= ASSIGNMENT =
The entire listing below is to be reproduced exactly.

+++ DATA IN THIS EXERCISE

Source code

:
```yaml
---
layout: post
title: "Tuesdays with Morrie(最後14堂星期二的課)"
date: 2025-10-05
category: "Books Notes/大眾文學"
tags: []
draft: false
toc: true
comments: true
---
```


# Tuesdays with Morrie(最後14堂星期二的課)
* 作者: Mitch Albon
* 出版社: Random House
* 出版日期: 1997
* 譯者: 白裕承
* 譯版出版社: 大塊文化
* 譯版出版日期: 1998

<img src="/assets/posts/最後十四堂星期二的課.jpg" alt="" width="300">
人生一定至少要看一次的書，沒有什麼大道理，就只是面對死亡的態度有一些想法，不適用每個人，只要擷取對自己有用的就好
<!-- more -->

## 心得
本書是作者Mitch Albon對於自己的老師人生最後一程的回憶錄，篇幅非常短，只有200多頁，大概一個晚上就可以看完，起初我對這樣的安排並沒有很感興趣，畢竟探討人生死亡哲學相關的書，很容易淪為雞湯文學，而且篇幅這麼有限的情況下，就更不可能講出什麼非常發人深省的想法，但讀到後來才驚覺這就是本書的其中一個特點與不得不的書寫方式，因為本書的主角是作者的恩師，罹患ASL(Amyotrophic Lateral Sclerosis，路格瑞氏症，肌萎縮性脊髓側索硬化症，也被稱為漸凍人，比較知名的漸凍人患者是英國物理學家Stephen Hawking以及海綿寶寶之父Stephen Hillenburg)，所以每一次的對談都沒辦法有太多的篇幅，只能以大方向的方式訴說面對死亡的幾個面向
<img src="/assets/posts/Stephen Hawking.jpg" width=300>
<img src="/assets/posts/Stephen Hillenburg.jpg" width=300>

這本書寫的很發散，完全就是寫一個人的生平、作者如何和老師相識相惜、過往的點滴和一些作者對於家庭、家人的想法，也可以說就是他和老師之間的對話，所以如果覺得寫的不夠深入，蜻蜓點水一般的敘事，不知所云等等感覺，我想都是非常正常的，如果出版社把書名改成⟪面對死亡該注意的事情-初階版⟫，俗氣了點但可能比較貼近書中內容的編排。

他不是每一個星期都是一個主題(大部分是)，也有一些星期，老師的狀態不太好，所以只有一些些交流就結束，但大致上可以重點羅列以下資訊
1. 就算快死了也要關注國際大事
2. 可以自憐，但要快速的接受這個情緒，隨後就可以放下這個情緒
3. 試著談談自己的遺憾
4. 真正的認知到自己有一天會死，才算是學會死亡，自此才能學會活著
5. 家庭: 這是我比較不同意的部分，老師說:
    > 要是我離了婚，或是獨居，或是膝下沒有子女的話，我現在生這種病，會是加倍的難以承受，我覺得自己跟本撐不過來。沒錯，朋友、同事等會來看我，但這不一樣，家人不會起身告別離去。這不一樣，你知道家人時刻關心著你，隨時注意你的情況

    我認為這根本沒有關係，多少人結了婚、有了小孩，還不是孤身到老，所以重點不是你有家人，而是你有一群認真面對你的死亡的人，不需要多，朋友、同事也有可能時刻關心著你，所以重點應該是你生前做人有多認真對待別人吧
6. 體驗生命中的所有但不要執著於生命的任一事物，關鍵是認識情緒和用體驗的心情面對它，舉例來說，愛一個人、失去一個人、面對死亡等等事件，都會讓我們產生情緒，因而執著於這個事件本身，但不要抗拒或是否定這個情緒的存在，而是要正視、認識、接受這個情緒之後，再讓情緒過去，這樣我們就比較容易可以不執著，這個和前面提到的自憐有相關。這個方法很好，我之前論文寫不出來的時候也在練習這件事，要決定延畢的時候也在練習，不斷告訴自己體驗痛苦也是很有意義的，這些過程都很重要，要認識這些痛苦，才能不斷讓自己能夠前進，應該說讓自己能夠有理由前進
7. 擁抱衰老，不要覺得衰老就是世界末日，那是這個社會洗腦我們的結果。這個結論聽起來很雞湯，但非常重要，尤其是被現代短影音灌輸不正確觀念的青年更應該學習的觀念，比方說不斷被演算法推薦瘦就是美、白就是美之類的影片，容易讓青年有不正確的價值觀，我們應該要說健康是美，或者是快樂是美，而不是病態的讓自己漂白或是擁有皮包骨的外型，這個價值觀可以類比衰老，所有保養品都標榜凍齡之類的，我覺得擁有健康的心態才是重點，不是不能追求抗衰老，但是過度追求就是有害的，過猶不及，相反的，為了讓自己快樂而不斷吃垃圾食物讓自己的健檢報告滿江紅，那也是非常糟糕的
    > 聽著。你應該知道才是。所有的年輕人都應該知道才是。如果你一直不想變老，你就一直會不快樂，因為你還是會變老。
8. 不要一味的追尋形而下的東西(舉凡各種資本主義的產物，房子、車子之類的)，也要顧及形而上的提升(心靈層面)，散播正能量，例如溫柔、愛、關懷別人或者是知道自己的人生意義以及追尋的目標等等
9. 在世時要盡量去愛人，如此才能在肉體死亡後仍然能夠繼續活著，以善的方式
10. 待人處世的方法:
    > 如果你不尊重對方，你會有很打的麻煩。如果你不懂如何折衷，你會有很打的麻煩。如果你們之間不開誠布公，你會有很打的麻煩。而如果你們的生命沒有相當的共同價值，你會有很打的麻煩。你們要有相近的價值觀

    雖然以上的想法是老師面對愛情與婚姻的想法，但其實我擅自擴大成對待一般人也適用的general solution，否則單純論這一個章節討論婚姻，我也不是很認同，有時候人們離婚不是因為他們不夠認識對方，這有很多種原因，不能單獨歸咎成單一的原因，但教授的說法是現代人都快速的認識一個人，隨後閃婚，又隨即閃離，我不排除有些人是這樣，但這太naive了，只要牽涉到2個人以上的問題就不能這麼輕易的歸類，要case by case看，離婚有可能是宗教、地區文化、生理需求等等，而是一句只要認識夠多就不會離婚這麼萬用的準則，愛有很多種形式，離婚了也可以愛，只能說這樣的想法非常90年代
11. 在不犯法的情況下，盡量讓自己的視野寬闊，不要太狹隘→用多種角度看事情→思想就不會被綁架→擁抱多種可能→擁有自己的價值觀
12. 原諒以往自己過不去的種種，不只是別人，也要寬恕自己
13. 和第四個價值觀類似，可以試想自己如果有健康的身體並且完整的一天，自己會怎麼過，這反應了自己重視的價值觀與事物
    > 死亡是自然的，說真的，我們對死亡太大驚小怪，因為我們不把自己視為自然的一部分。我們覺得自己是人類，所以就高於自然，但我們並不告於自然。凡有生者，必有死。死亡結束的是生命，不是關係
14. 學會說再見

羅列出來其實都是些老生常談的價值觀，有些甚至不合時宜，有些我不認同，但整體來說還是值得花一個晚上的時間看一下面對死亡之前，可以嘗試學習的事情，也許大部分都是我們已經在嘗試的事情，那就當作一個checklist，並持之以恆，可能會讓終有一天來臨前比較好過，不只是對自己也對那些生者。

++++++

= SOLUTION TO THIS TASK =
Source code

:
```yaml
---
layout: post
title: "Tuesdays with Morrie(最後14堂星期二的課)"
date: 2025-10-05
category: "Books Notes/大眾文學"
tags: []
draft: false
toc: true
comments: true
---
```


# Tuesdays with Morrie(最後14堂星期二的課)
* 作者: Mitch Albon
* 出版社: Random House
* 出版日期: 1997
* 譯者: 白裕承
* 譯版出版社: 大塊文化
* 譯版出版日期: 1998

<img src="/assets/posts/最後十四堂星期二的課.jpg" alt="" width="300">
人生一定至少要看一次的書，沒有什麼大道理，就只是面對死亡的態度有一些想法，不適用每個人，只要擷取對自己有用的就好
<!-- more -->

## 心得
本書是作者Mitch Albon對於自己的老師人生最後一程的回憶錄，篇幅非常短，只有200多頁，大概一個晚上就可以看完，起初我對這樣的安排並沒有很感興趣，畢竟探討人生死亡哲學相關的書，很容易淪為雞湯文學，而且篇幅這麼有限的情況下，就更不可能講出什麼非常發人深省的想法，但讀到後來才驚覺這就是本書的其中一個特點與不得不的書寫方式，因為本書的主角是作者的恩師，罹患ASL(Amyotrophic Lateral Sclerosis，路格瑞氏症，肌萎縮性脊髓側索硬化症，也被稱為漸凍人，比較知名的漸凍人患者是英國物理學家Stephen Hawking以及海綿寶寶之父Stephen Hillenburg)，所以每一次的對談都沒辦法有太多的篇幅，只能以大方向的方式訴說面對死亡的幾個面向
<img src="/assets/posts/Stephen Hawking.jpg" width=300>
<img src="/assets/posts/Stephen Hillenburg.jpg" width=300>

這本書寫的很發散，完全就是寫一個人的生平、作者如何和老師相識相惜、過往的點滴和一些作者對於家庭、家人的想法，也可以說就是他和老師之間的對話，所以如果覺得寫的不夠深入，蜻蜓點水一般的敘事，不知所云等等感覺，我想都是非常正常的，如果出版社把書名改成⟪面對死亡該注意的事情-初階版⟫，俗氣了點但可能比較貼近書中內容的編排。

他不是每一個星期都是一個主題(大部分是)，也有一些星期，老師的狀態不太好，所以只有一些些交流就結束，但大致上可以重點羅列以下資訊
1. 就算快死了也要關注國際大事
2. 可以自憐，但要快速的接受這個情緒，隨後就可以放下這個情緒
3. 試著談談自己的遺憾
4. 真正的認知到自己有一天會死，才算是學會死亡，自此才能學會活著
5. 家庭: 這是我比較不同意的部分，老師說:
    > 要是我離了婚，或是獨居，或是膝下沒有子女的話，我現在生這種病，會是加倍的難以承受，我覺得自己跟本撐不過來。沒錯，朋友、同事等會來看我，但這不一樣，家人不會起身告別離去。這不一樣，你知道家人時刻關心著你，隨時注意你的情況

    我認為這根本沒有關係，多少人結了婚、有了小孩，還不是孤身到老，所以重點不是你有家人，而是你有一群認真面對你的死亡的人，不需要多，朋友、同事也有可能時刻關心著你，所以重點應該是你生前做人有多認真對待別人吧
6. 體驗生命中的所有但不要執著於生命的任一事物，關鍵是認識情緒和用體驗的心情面對它，舉例來說，愛一個人、失去一個人、面對死亡等等事件，都會讓我們產生情緒，因而執著於這個事件本身，但不要抗拒或是否定這個情緒的存在，而是要正視、認識、接受這個情緒之後，再讓情緒過去，這樣我們就比較容易可以不執著，這個和前面提到的自憐有相關。這個方法很好，我之前論文寫不出來的時候也在練習這件事，要決定延畢的時候也在練習，不斷告訴自己體驗痛苦也是很有意義的，這些過程都很重要，要認識這些痛苦，才能不斷讓自己能夠前進，應該說讓自己能夠有理由前進
7. 擁抱衰老，不要覺得衰老就是世界末日，那是這個社會洗腦我們的結果。這個結論聽起來很雞湯，但非常重要，尤其是被現代短影音灌輸不正確觀念的青年更應該學習的觀念，比方說不斷被演算法推薦瘦就是美、白就是美之類的影片，容易讓青年有不正確的價值觀，我們應該要說健康是美，或者是快樂是美，而不是病態的讓自己漂白或是擁有皮包骨的外型，這個價值觀可以類比衰老，所有保養品都標榜凍齡之類的，我覺得擁有健康的心態才是重點，不是不能追求抗衰老，但是過度追求就是有害的，過猶不及，相反的，為了讓自己快樂而不斷吃垃圾食物讓自己的健檢報告滿江紅，那也是非常糟糕的
    > 聽著。你應該知道才是。所有的年輕人都應該知道才是。如果你一直不想變老，你就一直會不快樂，因為你還是會變老。
8. 不要一味的追尋形而下的東西(舉凡各種資本主義的產物，房子、車子之類的)，也要顧及形而上的提升(心靈層面)，散播正能量，例如溫柔、愛、關懷別人或者是知道自己的人生意義以及追尋的目標等等
9. 在世時要盡量去愛人，如此才能在肉體死亡後仍然能夠繼續活著，以善的方式
10. 待人處世的方法:
    > 如果你不尊重對方，你會有很打的麻煩。如果你不懂如何折衷，你會有很打的麻煩。如果你們之間不開誠布公，你會有很打的麻煩。而如果你們的生命沒有相當的共同價值，你會有很打的麻煩。你們要有相近的價值觀

    雖然以上的想法是老師面對愛情與婚姻的想法，但其實我擅自擴大成對待一般人也適用的general solution，否則單純論這一個章節討論婚姻，我也不是很認同，有時候人們離婚不是因為他們不夠認識對方，這有很多種原因，不能單獨歸咎成單一的原因，但教授的說法是現代人都快速的認識一個人，隨後閃婚，又隨即閃離，我不排除有些人是這樣，但這太naive了，只要牽涉到2個人以上的問題就不能這麼輕易的歸類，要case by case看，離婚有可能是宗教、地區文化、生理需求等等，而是一句只要認識夠多就不會離婚這麼萬用的準則，愛有很多種形式，離婚了也可以愛，只能說這樣的想法非常90年代
11. 在不犯法的情況下，盡量讓自己的視野寬闊，不要太狹隘→用多種角度看事情→思想就不會被綁架→擁抱多種可能→擁有自己的價值觀
12. 原諒以往自己過不去的種種，不只是別人，也要寬恕自己
13. 和第四個價值觀類似，可以試想自己如果有健康的身體並且完整的一天，自己會怎麼過，這反應了自己重視的價值觀與事物
    > 死亡是自然的，說真的，我們對死亡太大驚小怪，因為我們不把自己視為自然的一部分。我們覺得自己是人類，所以就高於自然，但我們並不告於自然。凡有生者，必有死。死亡結束的是生命，不是關係
14. 學會說再見

羅列出來其實都是些老生常談的價值觀，有些甚至不合時宜，有些我不認同，但整體來說還是值得花一個晚上的時間看一下面對死亡之前，可以嘗試學習的事情，也許大部分都是我們已經在嘗試的事情，那就當作一個checklist，並持之以恆，可能會讓終有一天來臨前比較好過，不只是對自己也對那些生者。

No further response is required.